Une telle étude a été menée en Inde, près de New Delhi.
Bhargava et coll. ont étudié près de 1 500 adultes (hommes et femmes) âgés de 26 à 32 ans, nés à Delhi entre 1970 et 1972, et qui ont été pesés et mesurés régulièrement depuis la naissance dans le cadre d'une étude prospective de population (19 % de la cohorte originale).
Parmi ces jeunes adultes, 10,8 % présentent une intolérance au glucose et 4,4 % un diabète.

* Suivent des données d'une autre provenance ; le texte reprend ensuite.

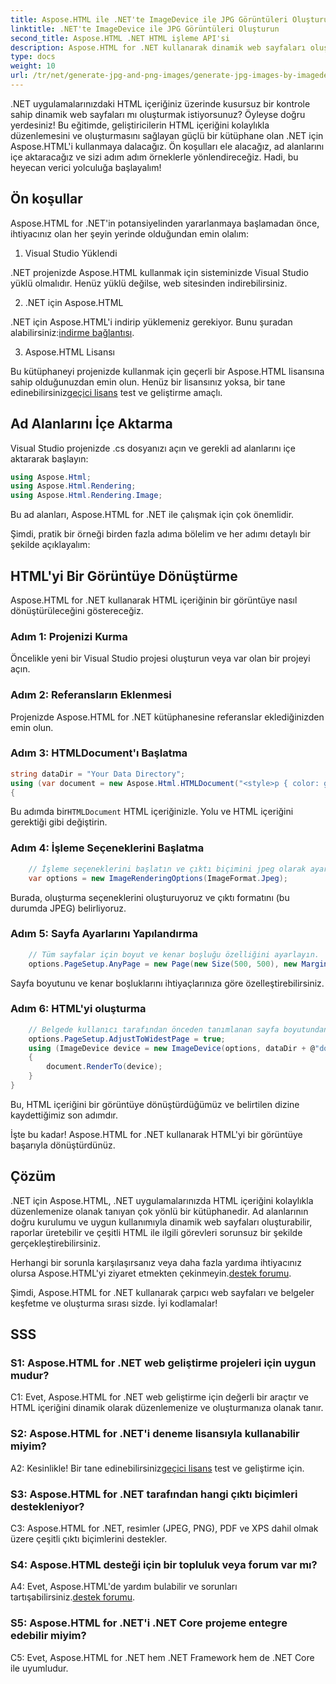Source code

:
 ```yaml
---
title: Aspose.HTML ile .NET'te ImageDevice ile JPG Görüntüleri Oluşturun
linktitle: .NET'te ImageDevice ile JPG Görüntüleri Oluşturun
second_title: Aspose.HTML .NET HTML işleme API'si
description: Aspose.HTML for .NET kullanarak dinamik web sayfaları oluşturmayı öğrenin. Bu adım adım eğitim, ön koşulları, ad alanlarını ve HTML'yi resimlere dönüştürmeyi kapsar.
type: docs
weight: 10
url: /tr/net/generate-jpg-and-png-images/generate-jpg-images-by-imagedevice/
---
```


.NET uygulamalarınızdaki HTML içeriğiniz üzerinde kusursuz bir kontrole sahip dinamik web sayfaları mı oluşturmak istiyorsunuz? Öyleyse doğru yerdesiniz! Bu eğitimde, geliştiricilerin HTML içeriğini kolaylıkla düzenlemesini ve oluşturmasını sağlayan güçlü bir kütüphane olan .NET için Aspose.HTML'i kullanmaya dalacağız. Ön koşulları ele alacağız, ad alanlarını içe aktaracağız ve sizi adım adım örneklerle yönlendireceğiz. Hadi, bu heyecan verici yolculuğa başlayalım!

## Ön koşullar

Aspose.HTML for .NET'in potansiyelinden yararlanmaya başlamadan önce, ihtiyacınız olan her şeyin yerinde olduğundan emin olalım:

1. Visual Studio Yüklendi

.NET projenizde Aspose.HTML kullanmak için sisteminizde Visual Studio yüklü olmalıdır. Henüz yüklü değilse, web sitesinden indirebilirsiniz.

2. .NET için Aspose.HTML

 .NET için Aspose.HTML'i indirip yüklemeniz gerekiyor. Bunu şuradan alabilirsiniz:[indirme bağlantısı](https://releases.aspose.com/html/net/).

3. Aspose.HTML Lisansı

Bu kütüphaneyi projenizde kullanmak için geçerli bir Aspose.HTML lisansına sahip olduğunuzdan emin olun. Henüz bir lisansınız yoksa, bir tane edinebilirsiniz[geçici lisans](https://purchase.aspose.com/temporary-license/) test ve geliştirme amaçlı.

## Ad Alanlarını İçe Aktarma

Visual Studio projenizde .cs dosyanızı açın ve gerekli ad alanlarını içe aktararak başlayın:

```csharp
using Aspose.Html;
using Aspose.Html.Rendering;
using Aspose.Html.Rendering.Image;
```

Bu ad alanları, Aspose.HTML for .NET ile çalışmak için çok önemlidir.

Şimdi, pratik bir örneği birden fazla adıma bölelim ve her adımı detaylı bir şekilde açıklayalım:

## HTML'yi Bir Görüntüye Dönüştürme

Aspose.HTML for .NET kullanarak HTML içeriğinin bir görüntüye nasıl dönüştürüleceğini göstereceğiz.

### Adım 1: Projenizi Kurma

Öncelikle yeni bir Visual Studio projesi oluşturun veya var olan bir projeyi açın.

### Adım 2: Referansların Eklenmesi

Projenizde Aspose.HTML for .NET kütüphanesine referanslar eklediğinizden emin olun.

### Adım 3: HTMLDocument'ı Başlatma

```csharp
string dataDir = "Your Data Directory";
using (var document = new Aspose.Html.HTMLDocument("<style>p { color: green; }</style><p>my first paragraph</p>", @"c:\work\"))
{
```

 Bu adımda bir`HTMLDocument` HTML içeriğinizle. Yolu ve HTML içeriğini gerektiği gibi değiştirin.

### Adım 4: İşleme Seçeneklerini Başlatma

```csharp
    // İşleme seçeneklerini başlatın ve çıktı biçimini jpeg olarak ayarlayın
    var options = new ImageRenderingOptions(ImageFormat.Jpeg);
```

Burada, oluşturma seçeneklerini oluşturuyoruz ve çıktı formatını (bu durumda JPEG) belirliyoruz.

### Adım 5: Sayfa Ayarlarını Yapılandırma

```csharp
    // Tüm sayfalar için boyut ve kenar boşluğu özelliğini ayarlayın.
    options.PageSetup.AnyPage = new Page(new Size(500, 500), new Margin(50, 50, 50, 50));
```

Sayfa boyutunu ve kenar boşluklarını ihtiyaçlarınıza göre özelleştirebilirsiniz.

### Adım 6: HTML'yi oluşturma

```csharp
    // Belgede kullanıcı tarafından önceden tanımlanan sayfa boyutundan daha büyük boyutta bir öğe varsa, çıktı sayfaları ayarlanacaktır.
    options.PageSetup.AdjustToWidestPage = true;
    using (ImageDevice device = new ImageDevice(options, dataDir + @"document_out.jpg"))
    {
        document.RenderTo(device);
    }
}
```

Bu, HTML içeriğini bir görüntüye dönüştürdüğümüz ve belirtilen dizine kaydettiğimiz son adımdır.

İşte bu kadar! Aspose.HTML for .NET kullanarak HTML'yi bir görüntüye başarıyla dönüştürdünüz.

## Çözüm

.NET için Aspose.HTML, .NET uygulamalarınızda HTML içeriğini kolaylıkla düzenlemenize olanak tanıyan çok yönlü bir kütüphanedir. Ad alanlarının doğru kurulumu ve uygun kullanımıyla dinamik web sayfaları oluşturabilir, raporlar üretebilir ve çeşitli HTML ile ilgili görevleri sorunsuz bir şekilde gerçekleştirebilirsiniz.

 Herhangi bir sorunla karşılaşırsanız veya daha fazla yardıma ihtiyacınız olursa Aspose.HTML'yi ziyaret etmekten çekinmeyin.[destek forumu](https://forum.aspose.com/).

Şimdi, Aspose.HTML for .NET kullanarak çarpıcı web sayfaları ve belgeler keşfetme ve oluşturma sırası sizde. İyi kodlamalar!

## SSS

### S1: Aspose.HTML for .NET web geliştirme projeleri için uygun mudur?
   
C1: Evet, Aspose.HTML for .NET web geliştirme için değerli bir araçtır ve HTML içeriğini dinamik olarak düzenlemenize ve oluşturmanıza olanak tanır.

### S2: Aspose.HTML for .NET'i deneme lisansıyla kullanabilir miyim?
   
 A2: Kesinlikle! Bir tane edinebilirsiniz[geçici lisans](https://purchase.aspose.com/temporary-license/) test ve geliştirme için.

### S3: Aspose.HTML for .NET tarafından hangi çıktı biçimleri destekleniyor?
   
C3: Aspose.HTML for .NET, resimler (JPEG, PNG), PDF ve XPS dahil olmak üzere çeşitli çıktı biçimlerini destekler.

### S4: Aspose.HTML desteği için bir topluluk veya forum var mı?
   
 A4: Evet, Aspose.HTML'de yardım bulabilir ve sorunları tartışabilirsiniz.[destek forumu](https://forum.aspose.com/).

### S5: Aspose.HTML for .NET'i .NET Core projeme entegre edebilir miyim?

C5: Evet, Aspose.HTML for .NET hem .NET Framework hem de .NET Core ile uyumludur.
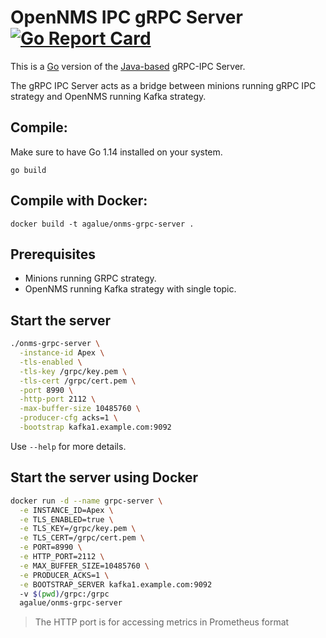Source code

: OpenNMS IPC gRPC Server [![Go Report Card](https://goreportcard.com/badge/github.com/agalue/onms-grpc-server)](https://goreportcard.com/report/github.com/agalue/onms-grpc-server)
====

This is a [Go](https://golang.org/) version of the [Java-based](https://github.com/OpenNMS/grpc-server) gRPC-IPC Server.

The gRPC IPC Server acts as a bridge between minions running gRPC IPC strategy and OpenNMS running Kafka strategy.

## Compile:

Make sure to have Go 1.14 installed on your system.

```
go build
```

## Compile with Docker:

```
docker build -t agalue/onms-grpc-server .
```

## Prerequisites

* Minions running GRPC strategy.
* OpenNMS running Kafka strategy with single topic.

## Start the server

```bash
./onms-grpc-server \
  -instance-id Apex \
  -tls-enabled \
  -tls-key /grpc/key.pem \
  -tls-cert /grpc/cert.pem \
  -port 8990 \
  -http-port 2112 \
  -max-buffer-size 10485760 \
  -producer-cfg acks=1 \
  -bootstrap kafka1.example.com:9092
```

Use `--help` for more details.

## Start the server using Docker

```bash
docker run -d --name grpc-server \
  -e INSTANCE_ID=Apex \
  -e TLS_ENABLED=true \
  -e TLS_KEY=/grpc/key.pem \
  -e TLS_CERT=/grpc/cert.pem \
  -e PORT=8990 \
  -e HTTP_PORT=2112 \
  -e MAX_BUFFER_SIZE=10485760 \
  -e PRODUCER_ACKS=1 \
  -e BOOTSTRAP_SERVER kafka1.example.com:9092
  -v $(pwd)/grpc:/grpc
  agalue/onms-grpc-server
```

> The HTTP port is for accessing metrics in Prometheus format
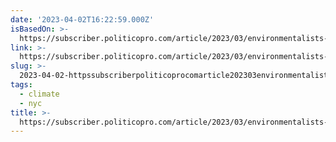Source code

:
 ```yaml
---
date: '2023-04-02T16:22:59.000Z'
isBasedOn: >-
  https://subscriber.politicopro.com/article/2023/03/environmentalists-alarmed-by-push-to-undermine-new-yorks-climate-law-00090024
link: >-
  https://subscriber.politicopro.com/article/2023/03/environmentalists-alarmed-by-push-to-undermine-new-yorks-climate-law-00090024
slug: >-
  2023-04-02-httpssubscriberpoliticoprocomarticle202303environmentalists-alarmed-by-push-to-undermine-new-yorks-climate-law-00090024
tags:
  - climate
  - nyc
title: >-
  https://subscriber.politicopro.com/article/2023/03/environmentalists-alarmed-by-push-to-undermine-new-yorks-climate-law-00090024
---
```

Un rebond d'adiposité vers 6 ans.

Voici ce qu'ont découvert les investigateurs. Les sujets porteurs d'une intolérance au glucose ou d'un diabète sont caractérisés par un faible IMC de la naissance à l'âge de 2 ans (IMC : indice de masse corporelle = poids en kg divisé par le carré de la taille en mètres), un jeune âge au rebond d'adiposité (l'IMC diminue après l'âge de
2 ans, puis s'élève à nouveau ou rebondit vers l'âge de 6 ans) et une augmentation accélérée de l'IMC jusqu'à l'âge adulte.
Toutefois, malgré ce gain accéléré d'IMC durant l'enfance, aucun des sujets avec une intolérance au glucose ou un diabète à l'âge adulte n'était obèse à 12 ans et seulement 3 % avaient une surcharge pondérale ; leur prévalence d'obésité et de surpoids à 16 ans restait également basse (0,5 % et 11,4 %, respectivement).
En revanche, une augmentation de 1 DS de l'IMC entre l'âge de 2 et 12 ans est associée à un accroissement de 36 % du risque d'intolérance au glucose ou de diabète (RR = 1,36 ; IC 95 % : 1,08 à 1,48).
« Nous proposons qu'une trajectoire ascendante de l'IMC, débutant tôt dans l'enfance, est à l'origine de l'épidémie actuelle de diabète en Inde », notent Bhargava et coll.
Ces résultats sont, toutefois, remarquablement similaires à ceux d'une autre étude menée en Finlande (« Diabetologia », 2003). Dans cette étude longitudinale portant sur plus de 8 700 habitants d'Helsinki nés entre 1934 et 1944, les adultes diabétiques avaient également un faible IMC de la naissance à 1 an, un rebond d'adiposité précoce (avant 5 ans) suivi d'un gain accéléré de l'IMC.

Prévention dès l'enfance.

« L'aptitude des enfants à présenter un gain accéléré d'IMC pourrait représenter un phénomène récent en Inde, une conséquence de la transition nutritionnelle », notent les investigateurs. « En supposant que le changement d'IMC est causal plutôt que le résultat d'une simple association avec le diabète, nous proposons que la principale prévention de l'épidémie du diabète en Inde pourrait exiger des mesures qui empêchent les enfants de passer dans des catégories plus élevées de l'IMC après l'âge de 2 ans. »

« New England Journal of Medicine », 26 février 2004, pp. 865 et 855.